BACKGROUND AND PURPOSE
Research in rehabilitation has been focused primarily on provision of care issues and treatment intervention outcome measures. The input of the clients involved has not been solicited in a systematic way. As a physical therapist practicing in rehabilitation, the researcher became increasingly aware of a discrepancy between the perception of spinal cord injury and its consequences held by health professionals and those people who experience the injury over many years. It was recognition of this discrepancy that formed the background from which this study evolved. The purpose of this qualitative research study was to explore individual conceptions of the experience of spinal cord injury from the perspective of adult learning.
SUBJECTS AND METHODS
Semistructured, in-depth interviews were conducted with 10 individuals who had sustained a traumatic spinal cord injury 3 to 5 years prior to the interview. Questions asked were nondirective and designed to trigger accounts of meaningful aspects of the subjects' disability experience since their injury.
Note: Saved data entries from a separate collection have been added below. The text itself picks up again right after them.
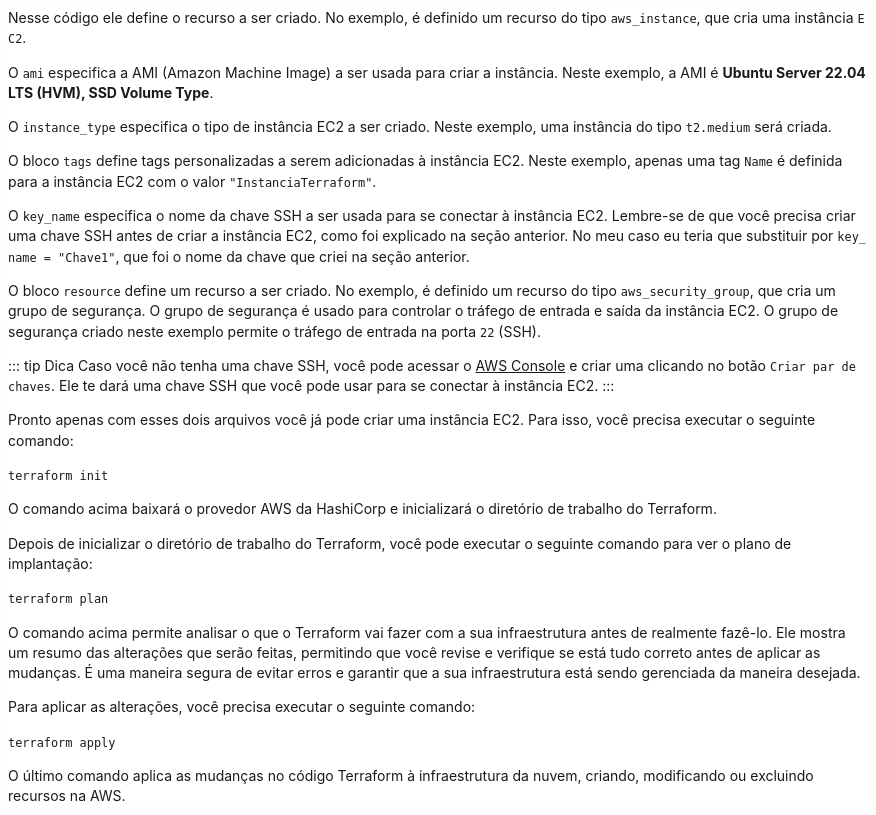 Nesse código ele define o recurso a ser criado. No exemplo, é definido um recurso do tipo `aws_instance`, que cria uma instância `EC2`.

O `ami` especifica a AMI (Amazon Machine Image) a ser usada para criar a instância. Neste exemplo, a AMI é **Ubuntu Server 22.04 LTS (HVM), SSD Volume Type**.

O `instance_type` especifica o tipo de instância EC2 a ser criado. Neste exemplo, uma instância do tipo `t2.medium` será criada.

O bloco `tags` define tags personalizadas a serem adicionadas à instância EC2. Neste exemplo, apenas uma tag `Name` é definida para a instância EC2 com o valor `"InstanciaTerraform"`.

O `key_name` especifica o nome da chave SSH a ser usada para se conectar à instância EC2. Lembre-se de que você precisa criar uma chave SSH antes de criar a instância EC2, como foi explicado na seção anterior. No meu caso eu teria que substituir por `key_name = "Chave1"`, que foi o nome da chave que criei na seção anterior.

O bloco `resource` define um recurso a ser criado. No exemplo, é definido um recurso do tipo `aws_security_group`, que cria um grupo de segurança. O grupo de segurança é usado para controlar o tráfego de entrada e saída da instância EC2. O grupo de segurança criado neste exemplo permite o tráfego de entrada na porta `22` (SSH).

::: tip Dica
Caso você não tenha uma chave SSH, você pode acessar o [AWS Console](https://console.aws.amazon.com/ec2/v2/home?#KeyPairs:sort=keyName) e criar uma clicando no botão `Criar par de chaves`. Ele te dará uma chave SSH que você pode usar para se conectar à instância EC2.
:::

Pronto apenas com esses dois arquivos você já pode criar uma instância EC2. Para isso, você precisa executar o seguinte comando:

```bash
terraform init
```

O comando acima baixará o provedor AWS da HashiCorp e inicializará o diretório de trabalho do Terraform.

Depois de inicializar o diretório de trabalho do Terraform, você pode executar o seguinte comando para ver o plano de implantação:

```bash
terraform plan
```

O comando acima permite analisar o que o Terraform vai fazer com a sua infraestrutura antes de realmente fazê-lo. Ele mostra um resumo das alterações que serão feitas, permitindo que você revise e verifique se está tudo correto antes de aplicar as mudanças. É uma maneira segura de evitar erros e garantir que a sua infraestrutura está sendo gerenciada da maneira desejada.

Para aplicar as alterações, você precisa executar o seguinte comando:

```bash
terraform apply
```

O último comando aplica as mudanças no código Terraform à infraestrutura da nuvem, criando, modificando ou excluindo recursos na AWS.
Data analysis entailed several thorough readings of the interview transcripts from which three categories of meaning developed and for which criteria were established.
RESULTS
The categories of meaning--rediscovery of self, redefining disability, and establishing a new identity--represented commonalities of conceptions of the spinal cord injury and the resulting disability experience. The continuity of "self" was of primary importance to the ongoing experience of disability, and the learning involved was diverse and intensely personal. Strategies used by the subjects in achieving these categories are discussed.
CONCLUSION AND DISCUSSION
Although the contribution of the rehabilitation instruction, and particularly that of individual health care professionals, was acknowledged by the subjects, the adequacy of the preparation of clinicians for their role as adult educators in the rehabilitation process is questioned. A theory of transformative learning is introduced as a possible explanatory model for the study findings, application of which may facilitate a more client-centered approach to rehabilitation practice.